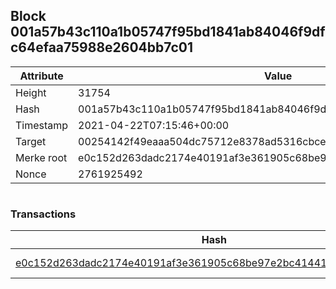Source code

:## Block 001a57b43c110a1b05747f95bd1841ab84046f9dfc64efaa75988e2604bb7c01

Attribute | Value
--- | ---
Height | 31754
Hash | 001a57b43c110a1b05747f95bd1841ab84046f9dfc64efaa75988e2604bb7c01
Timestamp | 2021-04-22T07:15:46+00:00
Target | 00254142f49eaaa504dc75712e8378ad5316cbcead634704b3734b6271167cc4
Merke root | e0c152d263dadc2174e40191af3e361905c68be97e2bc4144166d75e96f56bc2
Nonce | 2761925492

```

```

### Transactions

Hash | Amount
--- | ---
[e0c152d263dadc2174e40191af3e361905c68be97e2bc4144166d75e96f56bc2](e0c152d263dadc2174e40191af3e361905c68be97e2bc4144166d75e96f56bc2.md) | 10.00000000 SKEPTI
- - - - - - -
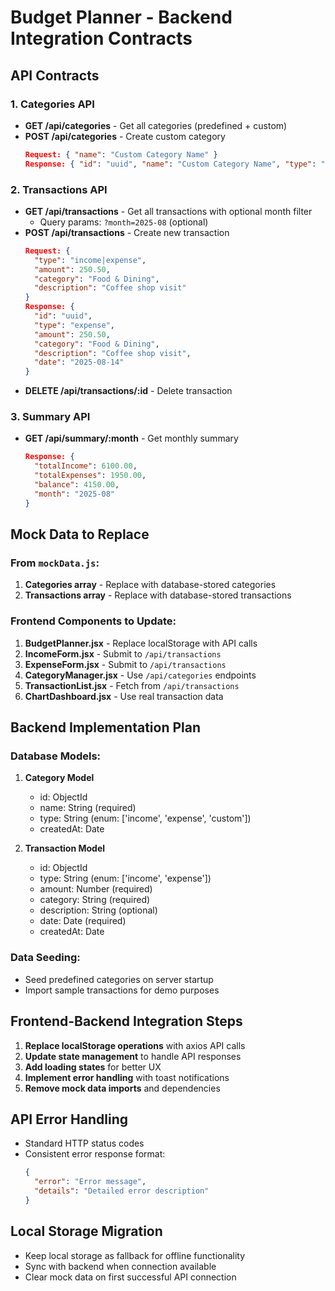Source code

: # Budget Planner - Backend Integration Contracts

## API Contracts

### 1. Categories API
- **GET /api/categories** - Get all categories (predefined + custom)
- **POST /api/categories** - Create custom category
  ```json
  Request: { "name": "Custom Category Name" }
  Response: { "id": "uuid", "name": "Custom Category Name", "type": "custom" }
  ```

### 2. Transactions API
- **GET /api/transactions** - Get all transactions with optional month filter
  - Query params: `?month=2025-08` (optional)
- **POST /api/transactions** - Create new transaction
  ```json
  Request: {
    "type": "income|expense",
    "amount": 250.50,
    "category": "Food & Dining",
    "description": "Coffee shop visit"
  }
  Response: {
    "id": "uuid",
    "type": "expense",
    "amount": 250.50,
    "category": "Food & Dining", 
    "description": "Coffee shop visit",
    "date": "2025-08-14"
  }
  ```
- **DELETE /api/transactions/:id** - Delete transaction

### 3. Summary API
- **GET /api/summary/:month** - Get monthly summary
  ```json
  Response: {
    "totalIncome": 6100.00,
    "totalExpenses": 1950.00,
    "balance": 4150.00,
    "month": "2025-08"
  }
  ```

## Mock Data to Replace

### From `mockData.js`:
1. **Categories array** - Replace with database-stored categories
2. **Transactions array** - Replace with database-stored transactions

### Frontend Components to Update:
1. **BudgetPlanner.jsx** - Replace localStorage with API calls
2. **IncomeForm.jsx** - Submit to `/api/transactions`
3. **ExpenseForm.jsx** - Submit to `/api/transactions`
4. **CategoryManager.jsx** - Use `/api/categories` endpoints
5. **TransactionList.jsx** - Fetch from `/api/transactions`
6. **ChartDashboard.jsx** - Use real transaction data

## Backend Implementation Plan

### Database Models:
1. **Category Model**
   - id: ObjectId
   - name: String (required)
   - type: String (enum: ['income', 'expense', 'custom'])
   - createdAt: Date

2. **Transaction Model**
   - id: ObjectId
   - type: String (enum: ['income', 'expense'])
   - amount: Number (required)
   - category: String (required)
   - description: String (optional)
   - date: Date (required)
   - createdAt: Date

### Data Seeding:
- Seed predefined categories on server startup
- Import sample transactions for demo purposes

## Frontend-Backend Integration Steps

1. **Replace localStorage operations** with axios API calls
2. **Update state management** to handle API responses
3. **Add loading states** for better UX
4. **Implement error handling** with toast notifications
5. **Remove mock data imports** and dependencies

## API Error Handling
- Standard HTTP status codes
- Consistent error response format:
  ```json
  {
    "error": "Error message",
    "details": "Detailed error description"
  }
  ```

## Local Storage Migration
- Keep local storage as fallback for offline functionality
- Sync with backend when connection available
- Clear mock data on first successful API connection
- - - - - - -
### [EXERCISE REQUIREMENTS]
Working from the data above, extract solely the lines from the one containing "- **GET /api/summary/:month**" through the one containing "## Local Storage Migration", exactly as they appear, both included.

### [TASK RESULT]
- **GET /api/summary/:month** - Get monthly summary
  ```json
  Response: {
    "totalIncome": 6100.00,
    "totalExpenses": 1950.00,
    "balance": 4150.00,
    "month": "2025-08"
  }
  ```

## Mock Data to Replace

### From `mockData.js`:
1. **Categories array** - Replace with database-stored categories
2. **Transactions array** - Replace with database-stored transactions

### Frontend Components to Update:
1. **BudgetPlanner.jsx** - Replace localStorage with API calls
2. **IncomeForm.jsx** - Submit to `/api/transactions`
3. **ExpenseForm.jsx** - Submit to `/api/transactions`
4. **CategoryManager.jsx** - Use `/api/categories` endpoints
5. **TransactionList.jsx** - Fetch from `/api/transactions`
6. **ChartDashboard.jsx** - Use real transaction data

## Backend Implementation Plan

### Database Models:
1. **Category Model**
   - id: ObjectId
   - name: String (required)
   - type: String (enum: ['income', 'expense', 'custom'])
   - createdAt: Date

2. **Transaction Model**
   - id: ObjectId
   - type: String (enum: ['income', 'expense'])
   - amount: Number (required)
   - category: String (required)
   - description: String (optional)
   - date: Date (required)
   - createdAt: Date

### Data Seeding:
- Seed predefined categories on server startup
- Import sample transactions for demo purposes

## Frontend-Backend Integration Steps

1. **Replace localStorage operations** with axios API calls
2. **Update state management** to handle API responses
3. **Add loading states** for better UX
4. **Implement error handling** with toast notifications
5. **Remove mock data imports** and dependencies

## API Error Handling
- Standard HTTP status codes
- Consistent error response format:
  ```json
  {
    "error": "Error message",
    "details": "Detailed error description"
  }
  ```

## Local Storage Migration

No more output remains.